My dad’s lifelong mantra was “I’m Iranian by birth, I’m American by choice, and I’m proud of both.” He believed that the ability to simultaneously honor his cultural heritage and embrace the freedoms his adopted home offered was one of the key ingredients that has made America great from the beginning. I was born in this country, but I have always aspired to that ideal, too, even in the face of forces in Iran and in the United States that demand us to choose one over the other.

A large number of Iranians arriving in this country go on to be doctors, lawyers and engineers. Others earn CPAs and MBAs. Not all Iranians who come to America receive college degrees, but in their own ways most of them successfully integrate into an American way of life. Some abandon faith entirely, others have converted to Christianity and there are those who become even more devout Muslims or Jews.

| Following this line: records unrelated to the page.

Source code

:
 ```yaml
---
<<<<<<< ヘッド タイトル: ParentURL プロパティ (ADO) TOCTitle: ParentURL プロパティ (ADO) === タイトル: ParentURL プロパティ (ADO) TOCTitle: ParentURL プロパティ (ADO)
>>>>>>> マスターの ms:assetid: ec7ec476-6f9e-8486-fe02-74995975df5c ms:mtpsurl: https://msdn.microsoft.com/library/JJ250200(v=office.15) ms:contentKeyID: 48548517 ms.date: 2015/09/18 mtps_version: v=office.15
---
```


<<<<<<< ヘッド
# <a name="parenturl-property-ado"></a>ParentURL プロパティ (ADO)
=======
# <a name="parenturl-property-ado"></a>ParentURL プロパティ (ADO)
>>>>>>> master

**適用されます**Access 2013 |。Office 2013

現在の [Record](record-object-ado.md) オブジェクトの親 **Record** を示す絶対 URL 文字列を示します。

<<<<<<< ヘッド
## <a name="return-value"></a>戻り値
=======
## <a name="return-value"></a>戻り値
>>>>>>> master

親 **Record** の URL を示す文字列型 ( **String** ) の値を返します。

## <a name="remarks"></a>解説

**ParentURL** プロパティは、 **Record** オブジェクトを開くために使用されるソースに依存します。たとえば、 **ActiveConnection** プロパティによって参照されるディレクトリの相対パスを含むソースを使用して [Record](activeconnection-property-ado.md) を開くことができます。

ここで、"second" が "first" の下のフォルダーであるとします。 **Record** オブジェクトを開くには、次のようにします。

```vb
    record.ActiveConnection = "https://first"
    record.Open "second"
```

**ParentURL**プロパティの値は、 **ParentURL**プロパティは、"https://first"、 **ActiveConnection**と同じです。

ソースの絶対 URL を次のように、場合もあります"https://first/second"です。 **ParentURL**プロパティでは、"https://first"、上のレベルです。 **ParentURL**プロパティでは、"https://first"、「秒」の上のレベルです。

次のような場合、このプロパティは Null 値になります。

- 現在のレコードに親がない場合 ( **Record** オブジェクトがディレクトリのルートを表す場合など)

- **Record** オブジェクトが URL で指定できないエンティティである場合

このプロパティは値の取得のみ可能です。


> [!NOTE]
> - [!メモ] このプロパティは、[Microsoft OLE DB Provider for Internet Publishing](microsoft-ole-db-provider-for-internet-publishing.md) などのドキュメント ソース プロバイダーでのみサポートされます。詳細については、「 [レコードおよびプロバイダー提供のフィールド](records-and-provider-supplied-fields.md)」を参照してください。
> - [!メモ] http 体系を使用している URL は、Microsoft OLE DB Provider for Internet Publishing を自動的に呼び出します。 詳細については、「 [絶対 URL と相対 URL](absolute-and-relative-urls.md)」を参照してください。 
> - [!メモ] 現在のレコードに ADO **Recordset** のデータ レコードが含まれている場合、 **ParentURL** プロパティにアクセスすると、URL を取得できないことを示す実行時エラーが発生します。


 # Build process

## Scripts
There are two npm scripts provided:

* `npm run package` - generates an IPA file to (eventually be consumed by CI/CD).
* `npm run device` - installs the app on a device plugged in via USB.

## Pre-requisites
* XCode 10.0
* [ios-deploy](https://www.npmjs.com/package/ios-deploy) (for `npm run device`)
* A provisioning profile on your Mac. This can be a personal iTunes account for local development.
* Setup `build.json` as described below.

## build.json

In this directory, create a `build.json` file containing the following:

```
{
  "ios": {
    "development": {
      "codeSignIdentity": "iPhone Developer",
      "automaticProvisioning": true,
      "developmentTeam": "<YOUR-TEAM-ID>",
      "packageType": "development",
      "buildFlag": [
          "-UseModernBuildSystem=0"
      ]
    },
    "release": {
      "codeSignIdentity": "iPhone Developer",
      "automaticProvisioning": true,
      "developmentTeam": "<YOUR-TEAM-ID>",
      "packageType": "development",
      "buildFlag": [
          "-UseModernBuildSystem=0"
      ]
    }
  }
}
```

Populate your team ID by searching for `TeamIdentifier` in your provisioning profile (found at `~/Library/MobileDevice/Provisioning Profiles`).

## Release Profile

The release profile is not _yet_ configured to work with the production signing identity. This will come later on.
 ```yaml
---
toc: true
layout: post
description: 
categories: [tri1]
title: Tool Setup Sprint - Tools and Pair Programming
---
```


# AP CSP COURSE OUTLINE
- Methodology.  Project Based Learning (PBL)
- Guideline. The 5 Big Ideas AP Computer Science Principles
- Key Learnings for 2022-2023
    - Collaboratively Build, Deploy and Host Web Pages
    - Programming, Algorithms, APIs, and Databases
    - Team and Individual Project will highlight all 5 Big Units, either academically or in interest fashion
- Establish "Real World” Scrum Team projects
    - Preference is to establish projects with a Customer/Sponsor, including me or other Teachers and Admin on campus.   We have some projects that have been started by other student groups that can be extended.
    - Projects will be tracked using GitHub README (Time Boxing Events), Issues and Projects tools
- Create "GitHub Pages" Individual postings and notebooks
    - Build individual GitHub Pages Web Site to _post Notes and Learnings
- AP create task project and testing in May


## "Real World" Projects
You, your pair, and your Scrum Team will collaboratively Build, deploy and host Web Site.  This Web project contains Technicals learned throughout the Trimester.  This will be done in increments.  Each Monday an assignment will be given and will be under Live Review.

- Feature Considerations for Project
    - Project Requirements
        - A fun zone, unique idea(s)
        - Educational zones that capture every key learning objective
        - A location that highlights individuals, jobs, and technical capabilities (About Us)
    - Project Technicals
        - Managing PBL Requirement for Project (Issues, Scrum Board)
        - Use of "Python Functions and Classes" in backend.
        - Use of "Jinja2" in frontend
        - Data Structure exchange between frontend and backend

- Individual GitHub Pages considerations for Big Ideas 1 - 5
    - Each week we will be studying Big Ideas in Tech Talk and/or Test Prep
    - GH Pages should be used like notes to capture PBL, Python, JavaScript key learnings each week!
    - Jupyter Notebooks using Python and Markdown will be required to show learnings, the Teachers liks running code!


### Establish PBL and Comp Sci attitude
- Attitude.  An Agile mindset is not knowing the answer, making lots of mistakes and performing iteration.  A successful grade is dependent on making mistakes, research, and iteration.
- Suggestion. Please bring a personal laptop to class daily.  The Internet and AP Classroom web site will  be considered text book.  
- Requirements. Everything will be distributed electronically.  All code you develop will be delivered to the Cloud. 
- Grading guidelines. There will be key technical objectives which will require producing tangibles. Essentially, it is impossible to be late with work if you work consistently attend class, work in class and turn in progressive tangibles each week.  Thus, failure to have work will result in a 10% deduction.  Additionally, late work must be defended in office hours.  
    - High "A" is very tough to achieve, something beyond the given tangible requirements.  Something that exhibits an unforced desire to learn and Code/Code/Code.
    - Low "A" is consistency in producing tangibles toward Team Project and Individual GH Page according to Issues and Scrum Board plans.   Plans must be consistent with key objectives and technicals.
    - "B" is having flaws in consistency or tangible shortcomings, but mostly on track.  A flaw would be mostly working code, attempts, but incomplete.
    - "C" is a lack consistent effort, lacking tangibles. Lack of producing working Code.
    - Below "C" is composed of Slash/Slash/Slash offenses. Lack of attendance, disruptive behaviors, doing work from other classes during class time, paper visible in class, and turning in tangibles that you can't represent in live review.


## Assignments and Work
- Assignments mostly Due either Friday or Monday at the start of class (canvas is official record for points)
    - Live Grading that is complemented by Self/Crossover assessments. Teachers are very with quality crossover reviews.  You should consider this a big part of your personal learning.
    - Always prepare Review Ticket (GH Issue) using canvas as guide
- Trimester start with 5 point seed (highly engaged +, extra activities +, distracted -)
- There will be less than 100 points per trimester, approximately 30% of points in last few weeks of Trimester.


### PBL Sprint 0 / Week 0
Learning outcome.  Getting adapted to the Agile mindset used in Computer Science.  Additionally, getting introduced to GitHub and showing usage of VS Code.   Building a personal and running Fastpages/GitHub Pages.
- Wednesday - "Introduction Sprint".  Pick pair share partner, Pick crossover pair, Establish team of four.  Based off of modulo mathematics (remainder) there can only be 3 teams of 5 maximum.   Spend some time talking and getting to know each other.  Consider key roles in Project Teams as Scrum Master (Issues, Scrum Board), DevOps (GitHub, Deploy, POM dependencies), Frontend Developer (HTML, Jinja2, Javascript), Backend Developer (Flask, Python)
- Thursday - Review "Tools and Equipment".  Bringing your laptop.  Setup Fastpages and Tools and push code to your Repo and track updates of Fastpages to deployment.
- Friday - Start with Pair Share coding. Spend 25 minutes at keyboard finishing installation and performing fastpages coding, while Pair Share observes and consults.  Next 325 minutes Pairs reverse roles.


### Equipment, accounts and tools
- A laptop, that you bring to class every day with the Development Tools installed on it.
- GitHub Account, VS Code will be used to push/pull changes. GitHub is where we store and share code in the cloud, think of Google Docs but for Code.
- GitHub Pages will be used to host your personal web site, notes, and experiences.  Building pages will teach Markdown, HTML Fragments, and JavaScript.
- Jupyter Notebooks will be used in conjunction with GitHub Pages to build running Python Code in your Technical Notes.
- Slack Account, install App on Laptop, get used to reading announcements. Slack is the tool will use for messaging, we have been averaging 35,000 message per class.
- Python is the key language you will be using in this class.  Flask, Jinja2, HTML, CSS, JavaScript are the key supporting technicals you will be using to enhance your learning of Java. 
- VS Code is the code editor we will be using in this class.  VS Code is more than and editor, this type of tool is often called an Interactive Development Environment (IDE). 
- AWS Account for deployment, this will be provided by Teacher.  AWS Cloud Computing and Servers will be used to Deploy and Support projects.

They tend to have higher incomes than other communities, according to surveys. They are senior executives at some of the largest companies in the world, including Google, Expedia, Twitter and eBay. There has been an Iranian-born U.S. ambassador (to Sweden), and numerous Iranian Americans worked for Obama’s administration, including a personal aide to the president and a director on the National Security Council’s staff. Even now, there are several Iranian Americans — holdovers from the last administration — employed at the White House, according to a government official who worked there.

In “Shahs of Sunset,” they are on reality TV. One stars in the ABC hit show “Blackish.” Another adapted “Death of a Salesman” into an Oscar-nominated film; he will skip the ceremony in protest. Iranian Americans have played in the NFL, NBA, MLB and NHL. (Among them are an Iranian Japanese all-star pitcher, an Iranian Icelandic American NLF Pro Bowler and an African Iranian American whose difficult-to-pronounce Iranian family name — Houshmandzadeh — was used as the basis for commercials on ESPN.)

Across them all, there is no evidence to support the idea that we are a threat to America’s national security, which the ban is ostensibly intended to protect. There are no examples of an Iranian committing an act of terror or any mass shooting in this country.

Implicating law-abiding people of any nationality in crimes against national security that they have not committed is unsound strategy, incompatible with our democracy. From personal experience, I can tell you that while such policies may be deemed useful by regimes like the one in Tehran, they should have no place in Washington.